Ultrasound to be broadcast live in New York's Times Square in protest of late-term abortions

 Pixabay/Skitterphoto

Pro-lifers will be broadcasting live images from the ultrasound of a pregnancy in its third trimester in New York City's Times Square. 

Focus on the Family will broadcast the ultrasound live on May 4 in protest against New York's new abortion regulations making it easier for women to access an abortion up to the point of birth in some pregnancies.

The ultrasound will be shown live on the big screens across the New York City landmark using 4-D technology. 

Focus on the Family president Jim Daly told CBN News: 'We'll have great speakers. We're going to have music, but we're also going to do a live ultrasound of a third-trimester baby.

'And with the 4-D technology that we have, it looks like a picture of a 1-year-old.  There is no way a person is going to be able to say, "That is not a child." It is a child and we want everybody to see it.'

Pro-lifers were angered when the Reproductive Health Act was signed by New York governor Andrew Cuomo last month, with some even calling for the politician, a Catholic, to be excommunicated. 
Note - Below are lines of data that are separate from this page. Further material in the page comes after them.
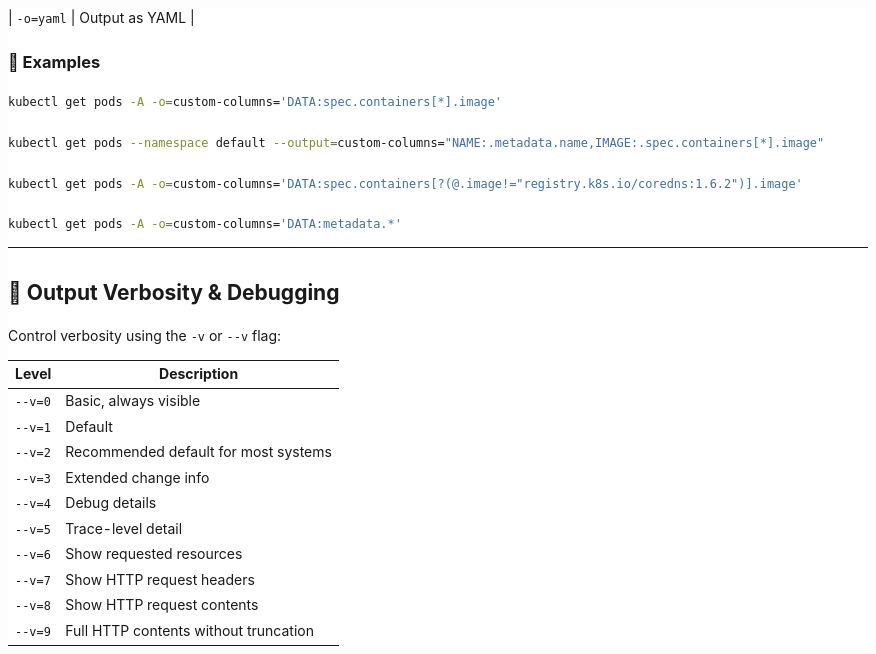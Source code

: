 | `-o=yaml` | Output as YAML |

### 🧪 Examples

```bash
kubectl get pods -A -o=custom-columns='DATA:spec.containers[*].image'

kubectl get pods --namespace default --output=custom-columns="NAME:.metadata.name,IMAGE:.spec.containers[*].image"

kubectl get pods -A -o=custom-columns='DATA:spec.containers[?(@.image!="registry.k8s.io/coredns:1.6.2")].image'

kubectl get pods -A -o=custom-columns='DATA:metadata.*'
```

---

## 🐞 Output Verbosity & Debugging

Control verbosity using the `-v` or `--v` flag:

| Level | Description |
|-------|-------------|
| `--v=0` | Basic, always visible |
| `--v=1` | Default |
| `--v=2` | Recommended default for most systems |
| `--v=3` | Extended change info |
| `--v=4` | Debug details |
| `--v=5` | Trace-level detail |
| `--v=6` | Show requested resources |
| `--v=7` | Show HTTP request headers |
| `--v=8` | Show HTTP request contents |
| `--v=9` | Full HTTP contents without truncation |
The outcry grew when a failed bill sought to introduce similar measures in Virginia just days later.  The measures, which would have allowed abortion in some pregnancies even while the mother was dilating, were defended by Virginia governor Ralph Northam, who was then accused of supporting infanticide. 

Daly told CBN that pro-abortion politicians have gone too far. 

'I think what's happened in New York and Virginia has prompted a response,' he said.

'These politicians that have overreached, in our opinion, when it comes to reshaping the abortion debate.' 

Northam faced calls for his resignation after telling WTOP FM radio station that if the mother of a severely deformed baby was in labour, the infant would be delivered and 'kept comfortable' but then the mother and doctor could have a discussion about what they wanted to do.

'The infant would be resuscitated if that's what the mother and the family desired, and then a discussion would ensue between the physicians and the mother,' he said.

Daly was angry about Northam's comments.

'Once a baby is born, if it's not viable outside the womb or if it's severely handicapped, they're going to let the baby sit on a table and then the mother and physician decide whether or not to let that baby live – that's not the country we live in. And that's not the law of the land, actually,' he said.